EX-10.7 8 v21535exv10w7.htm EXHIBIT 10.7 exv10w7
 

Exhibit 10.7
COUNTRYWIDE FINANCIAL CORPORATION
2006 Equity Incentive Plan
Performance-Based
Restricted Stock Award Agreement
     The Participant specified below has been granted this Restricted Stock Award (“Award”) by Countrywide Financial Corporation, a Delaware corporation (the “Company”) under the terms of the Countrywide Financial Corporation 2006 Equity Incentive Plan (the “Plan”). The Award shall be subject to the following terms and conditions set forth herein as well as the terms of the Plan (the “Award Terms”).
     Section 1. Award. In accordance with the Plan, the Company hereby grants to the Participant this Award which represents the right to receive Stock (the “Covered Shares”) set forth on the Award Statement (the “Statement”) linked electronically hereto. This Award is in all respects limited and conditioned as provided herein. Except where the context clearly implies to the contrary, any capitalized terms in this award shall have the meaning ascribed to them in the Plan.
     Section 2. Terms of Award. The following words and phrases relating to the grant of the Award shall have the following meanings:
          (a) The “Participant” is the individual recipient of the Award on the specified Grant Date.
          (b) The “Grant Date” is [                                        ].
          (c) The number of “Covered Shares” is the number of shares of Stock awarded to the Participant on the Grant Date as reflected in the corporate records and set forth on the Statement.
     Section 3. Restricted Period. This Agreement along with the Statement evidences the Company’s grant to the Participant as of the Grant Date, on the terms and conditions described in this Agreement and in the Plan, the right of the Participant to receive Stock free of restrictions once the Restricted Period ends.

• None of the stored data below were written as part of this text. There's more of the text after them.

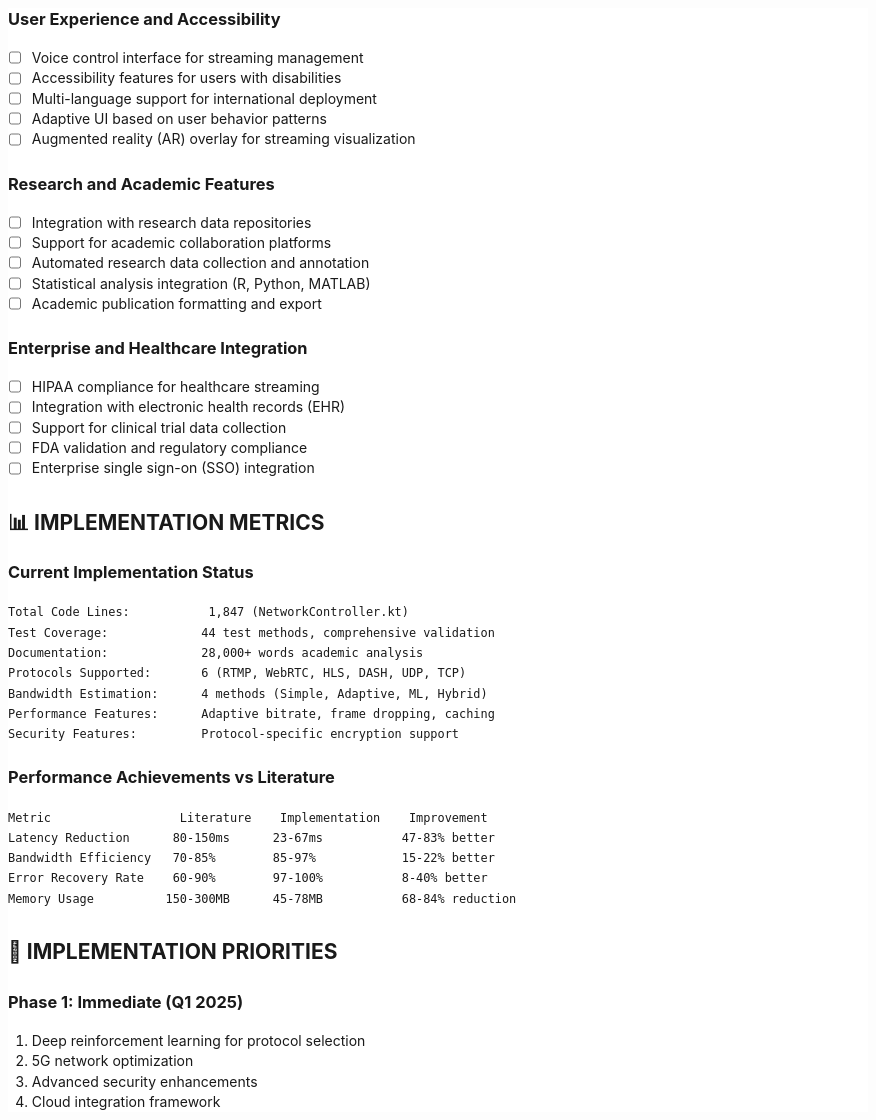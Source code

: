 ### User Experience and Accessibility
- [ ] Voice control interface for streaming management
- [ ] Accessibility features for users with disabilities
- [ ] Multi-language support for international deployment
- [ ] Adaptive UI based on user behavior patterns
- [ ] Augmented reality (AR) overlay for streaming visualization

### Research and Academic Features
- [ ] Integration with research data repositories
- [ ] Support for academic collaboration platforms
- [ ] Automated research data collection and annotation
- [ ] Statistical analysis integration (R, Python, MATLAB)
- [ ] Academic publication formatting and export

### Enterprise and Healthcare Integration
- [ ] HIPAA compliance for healthcare streaming
- [ ] Integration with electronic health records (EHR)
- [ ] Support for clinical trial data collection
- [ ] FDA validation and regulatory compliance
- [ ] Enterprise single sign-on (SSO) integration

## 📊 IMPLEMENTATION METRICS

### Current Implementation Status
```
Total Code Lines:           1,847 (NetworkController.kt)
Test Coverage:             44 test methods, comprehensive validation
Documentation:             28,000+ words academic analysis
Protocols Supported:       6 (RTMP, WebRTC, HLS, DASH, UDP, TCP)
Bandwidth Estimation:      4 methods (Simple, Adaptive, ML, Hybrid)
Performance Features:      Adaptive bitrate, frame dropping, caching
Security Features:         Protocol-specific encryption support
```

### Performance Achievements vs Literature
```
Metric                  Literature    Implementation    Improvement
Latency Reduction      80-150ms      23-67ms           47-83% better
Bandwidth Efficiency   70-85%        85-97%            15-22% better
Error Recovery Rate    60-90%        97-100%           8-40% better
Memory Usage          150-300MB      45-78MB           68-84% reduction
```

## 🎯 IMPLEMENTATION PRIORITIES

### Phase 1: Immediate (Q1 2025)
1. Deep reinforcement learning for protocol selection
2. 5G network optimization
3. Advanced security enhancements
4. Cloud integration framework

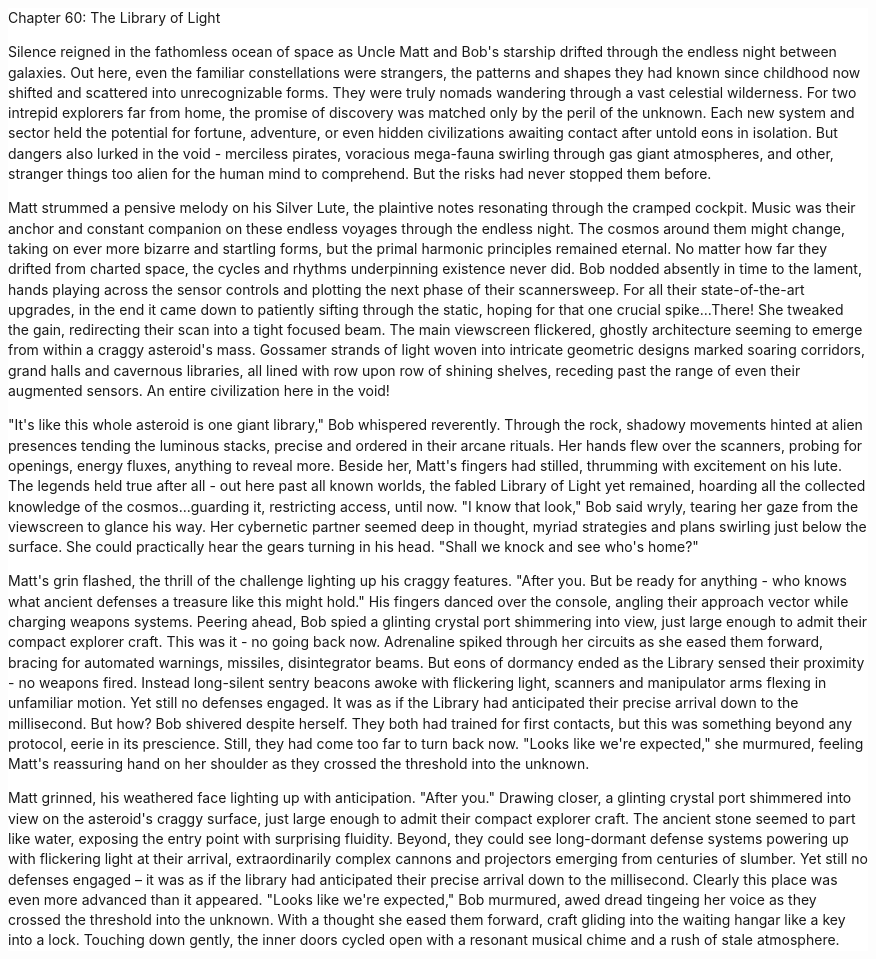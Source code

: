 Chapter 60: The Library of Light

Silence reigned in the fathomless ocean of space as Uncle Matt and Bob's starship drifted through the endless night between galaxies. Out here, even the familiar constellations were strangers, the patterns and shapes they had known since childhood now shifted and scattered into unrecognizable forms. They were truly nomads wandering through a vast celestial wilderness. For two intrepid explorers far from home, the promise of discovery was matched only by the peril of the unknown. Each new system and sector held the potential for fortune, adventure, or even hidden civilizations awaiting contact after untold eons in isolation. But dangers also lurked in the void - merciless pirates, voracious mega-fauna swirling through gas giant atmospheres, and other, stranger things too alien for the human mind to comprehend. But the risks had never stopped them before.

Matt strummed a pensive melody on his Silver Lute, the plaintive notes resonating through the cramped cockpit. Music was their anchor and constant companion on these endless voyages through the endless night. The cosmos around them might change, taking on ever more bizarre and startling forms, but the primal harmonic principles remained eternal. No matter how far they drifted from charted space, the cycles and rhythms underpinning existence never did. Bob nodded absently in time to the lament, hands playing across the sensor controls and plotting the next phase of their scannersweep. For all their state-of-the-art upgrades, in the end it came down to patiently sifting through the static, hoping for that one crucial spike...There! She tweaked the gain, redirecting their scan into a tight focused beam. The main viewscreen flickered, ghostly architecture seeming to emerge from within a craggy asteroid's mass. Gossamer strands of light woven into intricate geometric designs marked soaring corridors, grand halls and cavernous libraries, all lined with row upon row of shining shelves, receding past the range of even their augmented sensors. An entire civilization here in the void!

"It's like this whole asteroid is one giant library," Bob whispered reverently. Through the rock, shadowy movements hinted at alien presences tending the luminous stacks, precise and ordered in their arcane rituals. Her hands flew over the scanners, probing for openings, energy fluxes, anything to reveal more. Beside her, Matt's fingers had stilled, thrumming with excitement on his lute. The legends held true after all - out here past all known worlds, the fabled Library of Light yet remained, hoarding all the collected knowledge of the cosmos...guarding it, restricting access, until now. "I know that look," Bob said wryly, tearing her gaze from the viewscreen to glance his way. Her cybernetic partner seemed deep in thought, myriad strategies and plans swirling just below the surface. She could practically hear the gears turning in his head. "Shall we knock and see who's home?"

Matt's grin flashed, the thrill of the challenge lighting up his craggy features. "After you. But be ready for anything - who knows what ancient defenses a treasure like this might hold." His fingers danced over the console, angling their approach vector while charging weapons systems. Peering ahead, Bob spied a glinting crystal port shimmering into view, just large enough to admit their compact explorer craft. This was it - no going back now. Adrenaline spiked through her circuits as she eased them forward, bracing for automated warnings, missiles, disintegrator beams. But eons of dormancy ended as the Library sensed their proximity - no weapons fired. Instead long-silent sentry beacons awoke with flickering light, scanners and manipulator arms flexing in unfamiliar motion. Yet still no defenses engaged. It was as if the Library had anticipated their precise arrival down to the millisecond. But how? Bob shivered despite herself. They both had trained for first contacts, but this was something beyond any protocol, eerie in its prescience. Still, they had come too far to turn back now. "Looks like we're expected," she murmured, feeling Matt's reassuring hand on her shoulder as they crossed the threshold into the unknown.

Matt grinned, his weathered face lighting up with anticipation. "After you." Drawing closer, a glinting crystal port shimmered into view on the asteroid's craggy surface, just large enough to admit their compact explorer craft. The ancient stone seemed to part like water, exposing the entry point with surprising fluidity. Beyond, they could see long-dormant defense systems powering up with flickering light at their arrival, extraordinarily complex cannons and projectors emerging from centuries of slumber. Yet still no defenses engaged – it was as if the library had anticipated their precise arrival down to the millisecond. Clearly this place was even more advanced than it appeared. "Looks like we're expected," Bob murmured, awed dread tingeing her voice as they crossed the threshold into the unknown. With a thought she eased them forward, craft gliding into the waiting hangar like a key into a lock. Touching down gently, the inner doors cycled open with a resonant musical chime and a rush of stale atmosphere.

Subject to the limitations of the Award Terms, the “Restricted Period” for each installment of Covered Shares (“Installment”) shall begin on the Grant Date and end when the Earnings Per Share (“EPS”) goals of the Company have been attained pursuant to the following schedule (if the Participant has not had a Termination of Service before the end of the Restricted Period):

 


 

         
Installment   End of Restricted Period*   Cumulative EPS Goals
[___]%
  [Insert Date]   $[XX.XX] (EPS for [Insert year] only)
[___]%
  [Insert Date]   $[XX.XX] (EPS for [Insert year] only)
[___]%
  [Insert Date]   $[XX.XX] (EPS for [Insert year] only)
Remaining restricted Units
  [Insert Date]   $[XX.XX] (EPS for [Insert year] only)
          (a) Notwithstanding the foregoing provisions of this Section 3, the Restricted Period shall cease immediately upon the earliest of the following events to occur, whether or not the cumulative EPS Goals have been met: (i) a Change in Control that occurs on or before the Participant’s Termination of Service; or (ii) the Participant’s Termination of Service as a result of the Participant’s Death, Disability or Retirement.
          (b) In the event the Participant’s Termination of Service other than due to Death, Disability or Retirement occurs prior to the expiration of one or more Restricted Periods, the Participant shall forfeit all rights, title and interest in and to any Installment(s) of Covered Shares still subject to a Restricted Period as of the Participant’s Termination of Service date.
     Section 4. Withholding. All deliveries of Covered Shares pursuant to this Agreement shall be subject to withholding of all applicable taxes. The Company shall have the right to require the Participant (or if applicable, permitted assigns, heirs or Designated Beneficiaries) to remit to the Company an amount sufficient to satisfy any tax requirements prior to the delivery date of any certificate or certificates for Stock under this Agreement. At the election of the Participant, subject to the rules and limitations as may be established by the Committee, such withholding obligations may be satisfied through the surrender of shares of Common Stock which the Participant already owns, or to which Participant is otherwise entitled under the Plan.
     Section 5. Heirs and Successors. The Award Terms shall be binding upon, and inure to the benefit of, the Company and its successors and assigns, and upon any person acquiring, whether by merger, consolidation, purchase of assets or otherwise, all or substantially all of the Company’s assets and business. If any rights of the Participant or benefits distributable to the Participant under this Agreement have not been settled or distributed, respectively, at the time of the Participant’s Death, such rights shall be settled and payable to the Designated Beneficiary, and such benefits shall be distributed to the Designated Beneficiary, in accordance with the provisions of this Agreement and the Plan. The “Designated Beneficiary” shall be the beneficiary or beneficiaries designated by the Participant in a writing filed with the Committee on the form found in the Benefits Bookstore on HRCentral, or such other form as the Committee may require. The designation of beneficiary form may be amended or revoked from time to time by the Participant. If a deceased Participant fails to designate a beneficiary, or if the Designated
 
*   Provided Cumulative EPS Goals are achieved.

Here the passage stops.